Inverted T incision
“Happy New Year!” we all exclaimed about an hour into pushing. I was laboring in the hospital since 3pm. I had an epidural after fighting with my not-so-dear friend Back Labor for about six hours. I believed I was ‘giving in’ by choosing an epidural although I had already tried everything; laboring in water, pacing, rocking, spinal saline injections, rebozos, counter pressure, birth ball, massage/therapeutic touch, and nitrous oxide. I just could not relax. The back labor was so intense, I could no longer distinguish when I was having a contraction. Thank heavens for epidurals! It was the best choice for me at that moment.
I had a very healthy pregnancy with minimal sickness. Three weeks prior to birth I experienced prodromal labor, my cervix began to open, and baby was descending. New Years Eve I was curling my hair at home when my water broke. I decided to wait until active labor started, and it sure did within an hour! I managed my contractions pretty well and we decided to go to the hospital once they were five minutes apart. On our way there I felt total excitement! This is what labor felt like! I was going to birth baby Jane! I asked my husband, “Is this real or am I pretending?!” He’d laugh, “Yes, babe. It’s real. You’re not pretending.”

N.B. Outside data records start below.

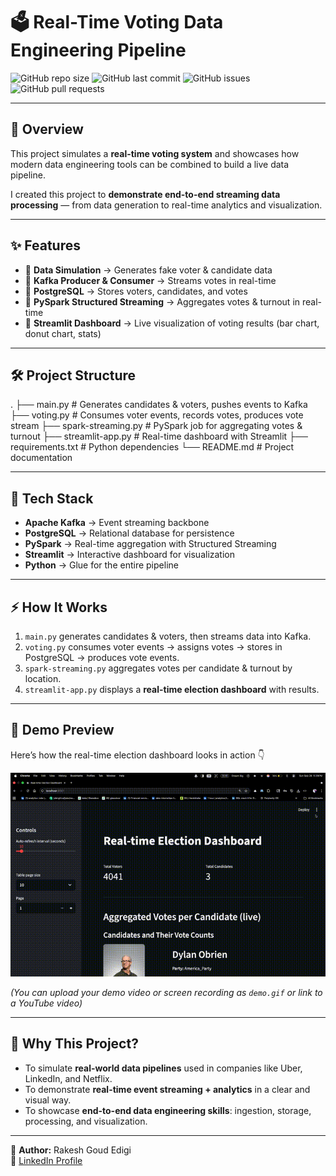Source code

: # 🗳️ Real-Time Voting Data Engineering Pipeline  

![GitHub repo size](https://img.shields.io/github/repo-size/rakeshgoud12/Real_time_Voting_data_Engineeing_Pipeline?color=blue&style=flat-square)
![GitHub last commit](https://img.shields.io/github/last-commit/rakeshgoud12/Real_time_Voting_data_Engineeing_Pipeline?color=green&style=flat-square)
![GitHub issues](https://img.shields.io/github/issues/rakeshgoud12/Real_time_Voting_data_Engineeing_Pipeline?color=red&style=flat-square)
![GitHub pull requests](https://img.shields.io/github/issues-pr/rakeshgoud12/Real_time_Voting_data_Engineeing_Pipeline?color=orange&style=flat-square)

---

## 🚀 Overview  
This project simulates a **real-time voting system** and showcases how modern data engineering tools can be combined to build a live data pipeline.  

I created this project to **demonstrate end-to-end streaming data processing** — from data generation to real-time analytics and visualization.  

---

## ✨ Features  
- 🔹 **Data Simulation** → Generates fake voter & candidate data  
- 🔹 **Kafka Producer & Consumer** → Streams votes in real-time  
- 🔹 **PostgreSQL** → Stores voters, candidates, and votes  
- 🔹 **PySpark Structured Streaming** → Aggregates votes & turnout in real-time  
- 🔹 **Streamlit Dashboard** → Live visualization of voting results (bar chart, donut chart, stats)  

---

## 🛠️ Project Structure  
.
├── main.py              # Generates candidates & voters, pushes events to Kafka
├── voting.py            # Consumes voter events, records votes, produces vote stream
├── spark-streaming.py   # PySpark job for aggregating votes & turnout
├── streamlit-app.py     # Real-time dashboard with Streamlit
├── requirements.txt     # Python dependencies
└── README.md            # Project documentation

---

## 🧰 Tech Stack  
- **Apache Kafka** → Event streaming backbone  
- **PostgreSQL** → Relational database for persistence  
- **PySpark** → Real-time aggregation with Structured Streaming  
- **Streamlit** → Interactive dashboard for visualization  
- **Python** → Glue for the entire pipeline  

---

## ⚡ How It Works  
1. `main.py` generates candidates & voters, then streams data into Kafka.  
2. `voting.py` consumes voter events → assigns votes → stores in PostgreSQL → produces vote events.  
3. `spark-streaming.py` aggregates votes per candidate & turnout by location.  
4. `streamlit-app.py` displays a **real-time election dashboard** with results.  

---

## 🎥 Demo Preview  

Here’s how the real-time election dashboard looks in action 👇  

![Demo Preview](demo.gif)  

*(You can upload your demo video or screen recording as `demo.gif` or link to a YouTube video)*  

---

## 🎯 Why This Project?  
- To simulate **real-world data pipelines** used in companies like Uber, LinkedIn, and Netflix.  
- To demonstrate **real-time event streaming + analytics** in a clear and visual way.  
- To showcase **end-to-end data engineering skills**: ingestion, storage, processing, and visualization.  

---

👤 **Author:** Rakesh Goud Edigi  
📩 [LinkedIn Profile](https://www.linkedin.com/in/rakeshgoud-edigi)  
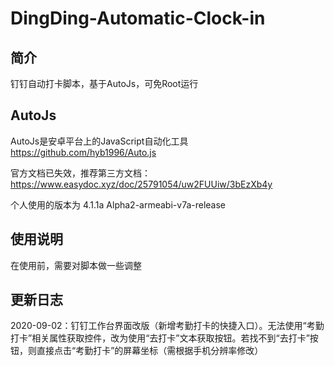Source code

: # DingDing-Automatic-Clock-in
## 简介
钉钉自动打卡脚本，基于AutoJs，可免Root运行

## AutoJs
AutoJs是安卓平台上的JavaScript自动化工具 https://github.com/hyb1996/Auto.js

官方文档已失效，推荐第三方文档：https://www.easydoc.xyz/doc/25791054/uw2FUUiw/3bEzXb4y

个人使用的版本为 4.1.1a Alpha2-armeabi-v7a-release

## 使用说明
在使用前，需要对脚本做一些调整

## 更新日志
2020-09-02：钉钉工作台界面改版（新增考勤打卡的快捷入口）。无法使用“考勤打卡”相关属性获取控件，改为使用“去打卡”文本获取按钮。若找不到“去打卡”按钮，则直接点击“考勤打卡”的屏幕坐标（需根据手机分辨率修改）
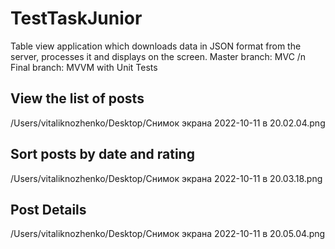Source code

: # TestTaskJunior
Table view application which downloads data in JSON format from the server, processes it and displays on the screen.
Master branch: MVC /n
Final branch: MVVM with Unit Tests
## View the list of posts
/Users/vitaliknozhenko/Desktop/Снимок экрана 2022-10-11 в 20.02.04.png
## Sort posts by date and rating
/Users/vitaliknozhenko/Desktop/Снимок экрана 2022-10-11 в 20.03.18.png
## Post Details
/Users/vitaliknozhenko/Desktop/Снимок экрана 2022-10-11 в 20.05.04.png

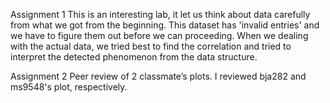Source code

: Assignment 1 This is an interesting lab, it let us think about data carefully from what we got from the beginning. This dataset has 'invalid
entries' and we have to figure them out before we can proceeding. When we dealing with the actual data, we tried best to find the correlation
and tried to interpret the detected phenomenon from the data structure.

Assignment 2 Peer review of 2 classmate’s plots. I reviewed bja282 and ms9548's plot, respectively.
 
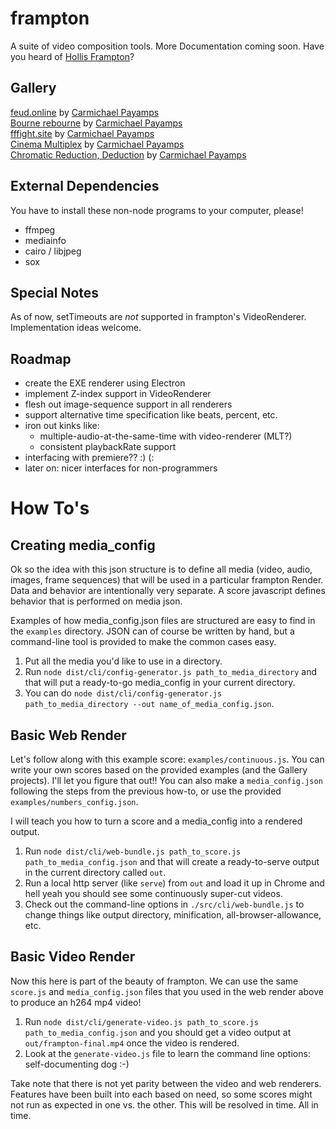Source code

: # frampton
A suite of video composition tools. More Documentation coming soon.
Have you heard of [Hollis Frampton](https://en.wikipedia.org/wiki/Hollis_Frampton)?

## Gallery

[feud.online](http://www.feud.online/) by [Carmichael Payamps](http://www.carmichael.xyz)  
[Bourne rebourne](http://www.carmichael.xyz/rebourne/) by [Carmichael Payamps](http://www.carmichael.xyz)  
[fffight.site](http://www.fffight.site/) by [Carmichael Payamps](http://www.carmichael.xyz)  
[Cinema Multiplex](http://www.carmichael.xyz/multiplex/) by [Carmichael Payamps](http://www.carmichael.xyz)  
[Chromatic Reduction, Deduction](http://www.colors.black/) by [Carmichael Payamps](http://www.carmichael.xyz)

## External Dependencies

You have to install these non-node programs to your computer, please!
* ffmpeg
* mediainfo
* cairo / libjpeg
* sox

## Special Notes

As of now, setTimeouts are *not* supported in frampton's VideoRenderer. Implementation ideas welcome.

## Roadmap

* create the EXE renderer using Electron
* implement Z-index support in VideoRenderer
* flesh out image-sequence support in all renderers
* support alternative time specification like beats, percent, etc.
* iron out kinks like:
  * multiple-audio-at-the-same-time with video-renderer (MLT?)
  * consistent playbackRate support
* interfacing with premiere?? :) (:
* later on: nicer interfaces for non-programmers

# How To's

## Creating media_config

Ok so the idea with this json structure is to define all media (video, audio, images, frame sequences) that will be used in a particular frampton Render. Data and behavior are intentionally very separate. A score javascript defines behavior that is performed on media json.

Examples of how media_config.json files are structured are easy to find in the `examples` directory. JSON can of course be written by hand, but a command-line tool is provided to make the common cases easy.

1. Put all the media you'd like to use in a directory.
2. Run `node dist/cli/config-generator.js path_to_media_directory` and that will put a ready-to-go media_config in your current directory.
3. You can do `node dist/cli/config-generator.js path_to_media_directory --out name_of_media_config.json`.

## Basic Web Render

Let's follow along with this example score: `examples/continuous.js`. You can write your own scores based on the provided examples (and the Gallery projects). I'll let you figure that out!! You can also make a `media_config.json` following the steps from the previous how-to, or use the provided `examples/numbers_config.json`.

I will teach you how to turn a score and a media_config into a rendered output.

1. Run `node dist/cli/web-bundle.js path_to_score.js path_to_media_config.json` and that will create a ready-to-serve output in the current directory called `out`.
2. Run a local http server (like `serve`) from `out` and load it up in Chrome and hell yeah you should see some continuously super-cut videos.
3. Check out the command-line options in `./src/cli/web-bundle.js` to change things like output directory, minification, all-browser-allowance, etc.

## Basic Video Render

Now this here is part of the beauty of frampton. We can use the same `score.js` and `media_config.json` files that you used in the web render above to produce an h264 mp4 video!

1. Run `node dist/cli/generate-video.js path_to_score.js path_to_media_config.json` and you should get a video output at `out/frampton-final.mp4` once the video is rendered.
2. Look at the `generate-video.js` file to learn the command line options: self-documenting dog :-)

Take note that there is not yet parity between the video and web renderers. Features have been built into each based on need, so some scores might not run as expected in one vs. the other. This will be resolved in time. All in time.
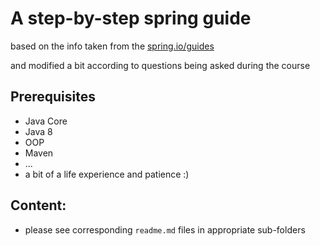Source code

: # A step-by-step spring guide

based on the info taken from the [spring.io/guides](https://spring.io/guides) 

and modified a bit according to questions being asked during the course

## Prerequisites

- Java Core
- Java 8
- OOP
- Maven
- ...
- a bit of a life experience and patience :)

## Content:

- please see corresponding `readme.md` files in appropriate sub-folders

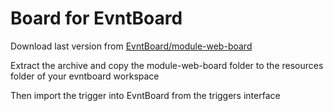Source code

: # Board for EvntBoard

Download last version from [EvntBoard/module-web-board](https://github.com/EvntBoard/module-web-board/releases/latest)

Extract the archive and copy the module-web-board folder to the resources folder of your evntboard workspace

Then import the trigger into EvntBoard from the triggers interface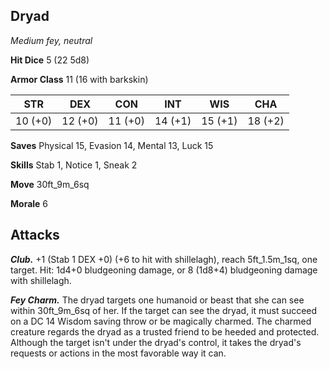 ## Dryad

*Medium fey, neutral*

**Hit Dice** 5 (22 5d8)

**Armor Class** 11 (16 with barkskin)

| STR     | DEX     | CON     | INT     | WIS     | CHA     |
|---------|---------|---------|---------|---------|---------|
| 10 (+0) | 12 (+0) | 11 (+0) | 14 (+1) | 15 (+1) | 18 (+2) |

**Saves** Physical 15, Evasion 14, Mental 13, Luck 15

**Skills** Stab 1, Notice 1, Sneak 2

**Move** 30ft_9m_6sq

**Morale** 6

## Attacks

***Club.*** +1 (Stab 1 DEX +0) (+6 to hit with shillelagh), reach 5ft_1.5m_1sq, one target. Hit: 1d4+0 bludgeoning damage, or 8 (1d8+4) bludgeoning damage with shillelagh.

***Fey Charm.*** The dryad targets one humanoid or beast that she can see within 30ft_9m_6sq of her. If the target can see the dryad, it must succeed on a DC 14 Wisdom saving throw or be magically charmed. The charmed creature regards the dryad as a trusted friend to be heeded and protected. Although the target isn't under the dryad's control, it takes the dryad's requests or actions in the most favorable way it can.


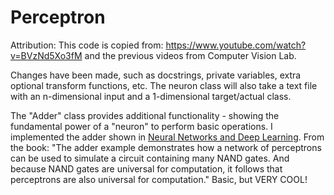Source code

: # Perceptron

Attribution:
This code is copied from: https://www.youtube.com/watch?v=BVzNd5Xo3fM and the previous videos from Computer Vision Lab.

Changes have been made, such as docstrings, private variables, extra optional transform functions, etc.
The neuron class will also take a text file with an n-dimensional input and a 1-dimensional target/actual class.

The "Adder" class provides additional functionality - showing the fundamental power of a "neuron" to perform basic operations. I implemented the adder shown in [Neural Networks and Deep Learning](http://neuralnetworksanddeeplearning.com/). From the book: "The adder example demonstrates how a network of perceptrons can be used to simulate a circuit containing many NAND gates. And because NAND gates are universal for computation, it follows that perceptrons are also universal for computation." 
Basic, but VERY COOL!

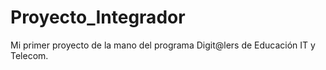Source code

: # Proyecto_Integrador
Mi primer proyecto de la mano del programa Digit@lers de Educación IT y Telecom.
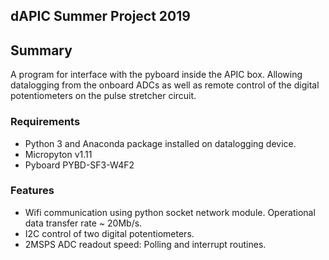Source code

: ## dAPIC Summer Project 2019

## Summary

A program for interface with the pyboard inside the APIC box. Allowing datalogging from the onboard ADCs as well as remote control of the digital potentiometers on the pulse stretcher circuit.

### Requirements

* Python 3 and Anaconda package installed on datalogging device.
* Micropyton v1.11
* Pyboard PYBD-SF3-W4F2

### Features

* Wifi communication using python socket network module. Operational data transfer rate ~ 20Mb/s.
* I2C control of two digital potentiometers.
* 2MSPS ADC readout speed: Polling and interrupt routines.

My birth experience was nothing like I had hoped. After getting the epidural and pushing for two hours, we evaluated the situation. Jane was tolerating labor just fine, but I was exhausted. C-section was discussed but I decided to keep trying. I gave it my all, though little Jane could not get past my pubic bone. She was not only posterior but asynclitic (disappointed I wasn't helped change positions after laying on my back for 6 hours). After a total of four hours of pushing, the resident asked to assess if forceps could help. However he did not ask to attempt to turn her manually - EXCRUCIATING pain, and it did not work. My husband and I took a moment to privately pray about what to do. I couldn’t keep pushing, I was too exhausted, and there was no improvement. So I felt it best to go ahead with a c-section.
During the c-section, the doctors discovered Jane was not just stuck, but wedged in my pelvis. My husband is in medical school and even he struggled watching the doctors trying to get her out. “They were REALLY pulling on her. I could tell they started to worry.” They eventually got her out with the cost of cutting an inverted T incision on my uterus (traverse cute with an additional small vertical cut). Jane and I were ok and I held her briefly. Eventually they took her to the nursery where Blake spent time with her while I recovered.
I vaguely remember everything the couple hours after the surgery. Althou I distinctly remember the resident explaining what happened and the incision he made. He said because of the high uterine rupture risk I could no longer deliver my babies vaginally. Repeat c-sections needed to be scheduled at 36-37 weeks to prevent going into labor.
This was so incredibly shocking and disheartening. Never? Or my uterus would burst?! I cried a lot. And just about every day during postpartum. I just couldn’t believe how a perfectly healthy person is suddenly high risk and her choices are now being made for her? It hurt. I felt robbed of my agency. I felt less of a woman.
I very much wanted to experience an unmedicated birth. I truly believe our personal choice gives us power! And I'm happy to say that with the help of my doula, I was pointed in the right direction and have studied the facts. I also found a VBAC supportive provider who listens to me and respects my personal intuition.